[Opening Given data section]
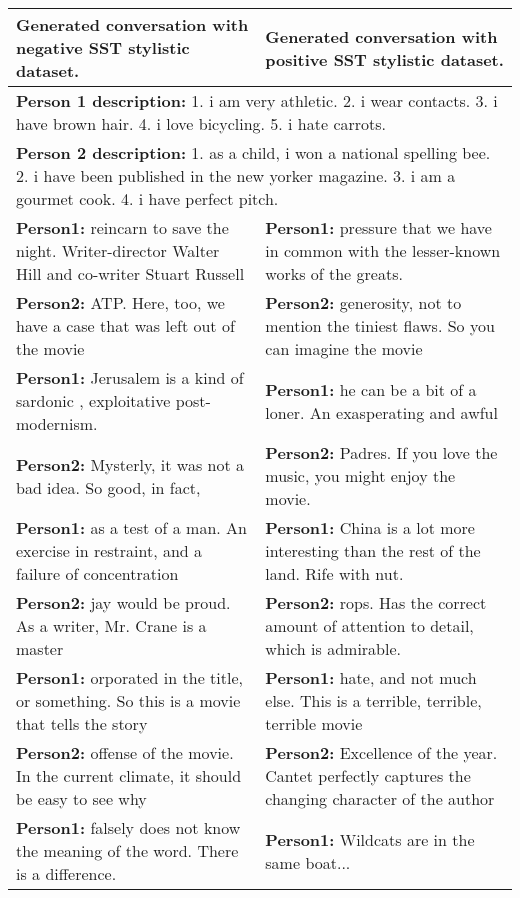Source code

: \begin{table}[H]
\centering
 \begin{tabular}{|p{7cm}|p{7cm}|} 
 \hline
 \textbf{Generated conversation with negative SST stylistic dataset.} & \textbf{Generated conversation with positive SST stylistic dataset.}\\
 \hline
 \multicolumn{2}{|p{14cm}|}{\textbf{Person 1 description:} 1. i am very athletic. 2. i wear contacts. 3. i have brown hair. 4. i love bicycling. 5. i hate carrots.} \\
 \hline
 \multicolumn{2}{|p{14cm}|}{\textbf{Person 2 description:} 1. as a child, i won a national spelling bee. 2. i have been published in the new yorker magazine. 3. i am a gourmet cook. 4. i have perfect pitch.} \\
 \hline
 \textbf{Person1:} reincarn to save the night. Writer-director Walter Hill and co-writer Stuart Russell & \textbf{Person1:} pressure that we have in common with the lesser-known works of the greats. \\
 \textbf{Person2:} ATP.  Here, too, we have a case that was left out of the movie & \textbf{Person2:} generosity, not to mention the tiniest flaws. So you can imagine the movie \\ 
 \textbf{Person1:} Jerusalem is a kind of sardonic , exploitative post-modernism. & \textbf{Person1:} he can be a bit of a loner. An exasperating and awful \\
 \textbf{Person2:} Mysterly, it was not a bad idea.  So good, in fact,  & \textbf{Person2:} Padres. If you love the music, you might enjoy the movie. \\
 \textbf{Person1:} as a test of a man.  An exercise in restraint, and a failure of concentration & \textbf{Person1:} China is a lot more interesting than the rest of the land. Rife with nut. \\
 \textbf{Person2:} jay would be proud.  As a writer, Mr. Crane is a master & \textbf{Person2:} rops. Has the correct amount of attention to detail, which is admirable. \\
 \textbf{Person1:} orporated in the title, or something.  So this is a movie that tells the story & \textbf{Person1:} hate, and not much else. This is a terrible, terrible, terrible movie \\
 \textbf{Person2:} offense of the movie.  In the current climate, it should be easy to see why & \textbf{Person2:} Excellence of the year. Cantet perfectly captures the changing character of the author  \\
 \textbf{Person1:} falsely does not know the meaning of the word. There is a difference. & \textbf{Person1:} Wildcats are in the same boat... \\

\end{tabular}
\end{table}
[Closing Given data section]
Task instructions: Output the material above exactly, but only from the line that carries "child, i won" through the line that carries "the greats. \\".

Solution for this task:
 \multicolumn{2}{|p{14cm}|}{\textbf{Person 2 description:} 1. as a child, i won a national spelling bee. 2. i have been published in the new yorker magazine. 3. i am a gourmet cook. 4. i have perfect pitch.} \\
 \hline
 \textbf{Person1:} reincarn to save the night. Writer-director Walter Hill and co-writer Stuart Russell & \textbf{Person1:} pressure that we have in common with the lesser-known works of the greats. \\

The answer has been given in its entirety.